EXERCISE DATA:

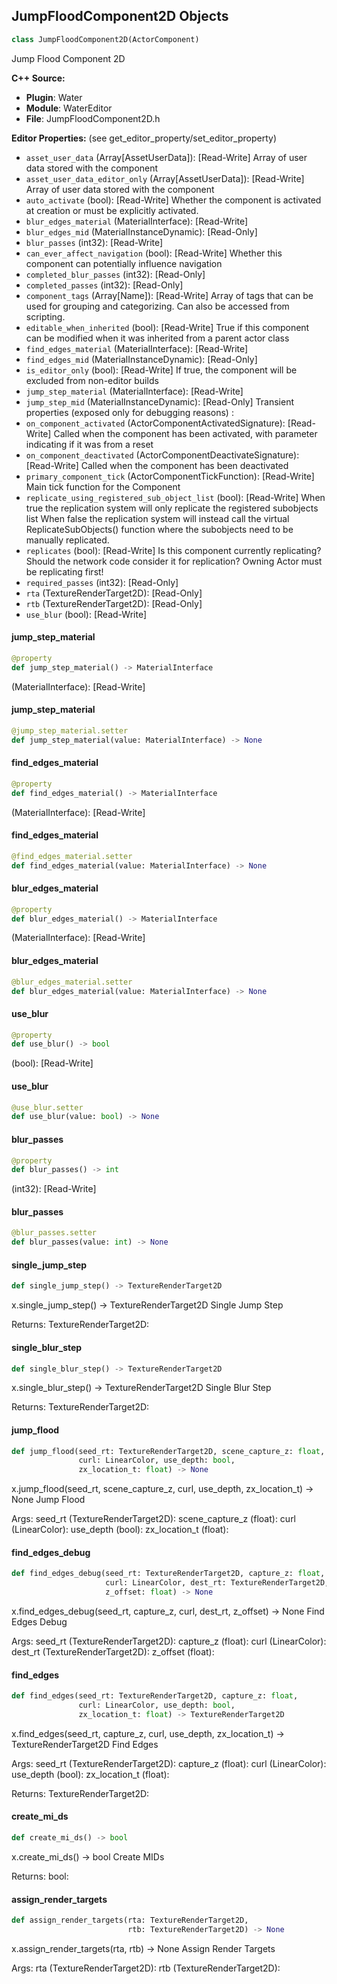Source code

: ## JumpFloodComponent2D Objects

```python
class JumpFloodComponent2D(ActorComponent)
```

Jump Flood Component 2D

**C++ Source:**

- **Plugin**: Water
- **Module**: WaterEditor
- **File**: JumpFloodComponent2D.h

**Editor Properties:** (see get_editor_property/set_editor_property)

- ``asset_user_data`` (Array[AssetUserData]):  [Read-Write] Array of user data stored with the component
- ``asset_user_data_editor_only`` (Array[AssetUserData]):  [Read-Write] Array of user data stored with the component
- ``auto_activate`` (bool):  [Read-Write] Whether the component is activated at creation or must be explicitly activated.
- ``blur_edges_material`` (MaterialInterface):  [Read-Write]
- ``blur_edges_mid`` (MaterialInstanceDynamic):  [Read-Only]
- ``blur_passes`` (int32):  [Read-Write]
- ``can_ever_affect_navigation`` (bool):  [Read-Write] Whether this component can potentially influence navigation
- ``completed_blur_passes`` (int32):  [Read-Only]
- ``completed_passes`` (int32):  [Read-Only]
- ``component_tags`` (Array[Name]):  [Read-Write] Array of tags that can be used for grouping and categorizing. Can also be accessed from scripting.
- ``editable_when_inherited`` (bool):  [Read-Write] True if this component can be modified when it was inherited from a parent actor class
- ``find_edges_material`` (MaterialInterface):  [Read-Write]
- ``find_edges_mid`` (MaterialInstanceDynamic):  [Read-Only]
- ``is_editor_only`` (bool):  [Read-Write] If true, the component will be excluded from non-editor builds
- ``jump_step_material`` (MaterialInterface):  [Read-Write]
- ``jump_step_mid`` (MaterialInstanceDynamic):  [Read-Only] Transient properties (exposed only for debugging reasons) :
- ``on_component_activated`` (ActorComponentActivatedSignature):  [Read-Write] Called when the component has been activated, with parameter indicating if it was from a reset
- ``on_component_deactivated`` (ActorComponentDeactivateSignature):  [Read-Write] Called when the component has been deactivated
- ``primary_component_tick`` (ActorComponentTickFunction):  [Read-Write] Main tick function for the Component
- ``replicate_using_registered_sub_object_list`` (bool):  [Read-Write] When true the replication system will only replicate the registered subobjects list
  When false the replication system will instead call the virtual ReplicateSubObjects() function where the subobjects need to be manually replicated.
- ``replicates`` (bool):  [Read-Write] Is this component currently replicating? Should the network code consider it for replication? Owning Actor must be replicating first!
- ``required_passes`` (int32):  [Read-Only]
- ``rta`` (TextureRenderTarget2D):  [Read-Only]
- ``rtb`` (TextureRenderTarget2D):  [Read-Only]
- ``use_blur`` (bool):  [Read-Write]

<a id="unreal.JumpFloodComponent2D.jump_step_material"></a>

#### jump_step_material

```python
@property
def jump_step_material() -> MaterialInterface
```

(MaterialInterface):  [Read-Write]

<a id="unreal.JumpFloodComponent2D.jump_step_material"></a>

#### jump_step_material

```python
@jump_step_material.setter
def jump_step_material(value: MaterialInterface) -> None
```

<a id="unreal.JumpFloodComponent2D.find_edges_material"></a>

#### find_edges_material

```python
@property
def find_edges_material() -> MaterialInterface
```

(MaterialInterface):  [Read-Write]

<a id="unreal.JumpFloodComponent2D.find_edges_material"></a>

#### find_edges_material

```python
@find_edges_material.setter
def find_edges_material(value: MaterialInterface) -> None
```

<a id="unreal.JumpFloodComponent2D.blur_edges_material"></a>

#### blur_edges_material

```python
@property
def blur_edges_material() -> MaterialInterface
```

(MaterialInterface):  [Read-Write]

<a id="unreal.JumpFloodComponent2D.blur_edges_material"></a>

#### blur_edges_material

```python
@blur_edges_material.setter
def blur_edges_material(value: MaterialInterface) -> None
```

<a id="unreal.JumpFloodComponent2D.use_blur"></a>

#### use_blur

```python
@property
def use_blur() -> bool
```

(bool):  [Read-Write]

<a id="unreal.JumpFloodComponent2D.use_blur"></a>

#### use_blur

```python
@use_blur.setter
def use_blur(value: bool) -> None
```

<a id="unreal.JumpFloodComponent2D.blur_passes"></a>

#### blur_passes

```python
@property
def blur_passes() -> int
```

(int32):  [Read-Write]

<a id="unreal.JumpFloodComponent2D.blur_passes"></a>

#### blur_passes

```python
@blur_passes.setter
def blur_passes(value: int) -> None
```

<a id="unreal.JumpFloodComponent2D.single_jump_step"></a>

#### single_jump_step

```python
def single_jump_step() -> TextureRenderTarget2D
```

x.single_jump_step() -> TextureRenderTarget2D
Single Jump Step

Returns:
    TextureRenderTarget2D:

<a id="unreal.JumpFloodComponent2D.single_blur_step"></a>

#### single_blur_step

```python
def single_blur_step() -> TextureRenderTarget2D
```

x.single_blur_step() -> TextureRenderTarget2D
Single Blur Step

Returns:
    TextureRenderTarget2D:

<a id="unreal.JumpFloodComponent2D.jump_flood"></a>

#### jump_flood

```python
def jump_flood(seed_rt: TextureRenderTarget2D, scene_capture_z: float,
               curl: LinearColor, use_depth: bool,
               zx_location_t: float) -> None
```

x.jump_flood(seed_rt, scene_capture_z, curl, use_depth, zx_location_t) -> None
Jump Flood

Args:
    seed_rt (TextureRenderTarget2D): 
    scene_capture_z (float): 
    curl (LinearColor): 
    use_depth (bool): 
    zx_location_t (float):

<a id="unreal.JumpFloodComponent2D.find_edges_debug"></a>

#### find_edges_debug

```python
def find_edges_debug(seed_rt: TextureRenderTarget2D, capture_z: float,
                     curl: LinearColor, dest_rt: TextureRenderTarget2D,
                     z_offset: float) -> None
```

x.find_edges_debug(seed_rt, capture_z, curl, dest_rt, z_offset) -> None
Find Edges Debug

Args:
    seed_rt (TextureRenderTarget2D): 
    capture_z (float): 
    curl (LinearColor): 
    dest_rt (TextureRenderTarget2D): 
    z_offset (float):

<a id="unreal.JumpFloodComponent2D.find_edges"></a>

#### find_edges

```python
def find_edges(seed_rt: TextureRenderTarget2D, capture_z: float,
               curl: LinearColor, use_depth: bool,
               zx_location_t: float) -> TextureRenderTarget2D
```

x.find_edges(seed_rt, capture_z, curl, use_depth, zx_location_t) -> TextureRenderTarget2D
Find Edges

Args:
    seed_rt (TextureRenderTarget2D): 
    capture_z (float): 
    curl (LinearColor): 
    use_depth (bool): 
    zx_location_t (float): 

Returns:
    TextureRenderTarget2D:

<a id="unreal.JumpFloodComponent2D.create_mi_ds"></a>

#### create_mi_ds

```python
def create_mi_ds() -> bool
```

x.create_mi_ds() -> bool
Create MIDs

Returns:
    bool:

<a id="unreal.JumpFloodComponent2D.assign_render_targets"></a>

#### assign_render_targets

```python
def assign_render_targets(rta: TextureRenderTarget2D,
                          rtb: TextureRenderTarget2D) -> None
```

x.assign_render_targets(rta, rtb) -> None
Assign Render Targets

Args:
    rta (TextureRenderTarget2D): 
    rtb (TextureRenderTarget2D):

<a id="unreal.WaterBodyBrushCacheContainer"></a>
---
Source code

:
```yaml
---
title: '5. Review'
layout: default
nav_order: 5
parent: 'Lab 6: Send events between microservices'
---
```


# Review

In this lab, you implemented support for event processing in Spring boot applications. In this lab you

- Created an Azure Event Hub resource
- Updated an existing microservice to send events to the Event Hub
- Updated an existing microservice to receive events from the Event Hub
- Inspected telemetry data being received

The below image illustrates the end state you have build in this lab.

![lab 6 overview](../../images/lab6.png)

TASK OBJECTIVE: For each line above that includes the word "Called", make a copy of that line.

REPLY:
- ``on_component_activated`` (ActorComponentActivatedSignature):  [Read-Write] Called when the component has been activated, with parameter indicating if it was from a reset
- ``on_component_deactivated`` (ActorComponentDeactivateSignature):  [Read-Write] Called when the component has been deactivated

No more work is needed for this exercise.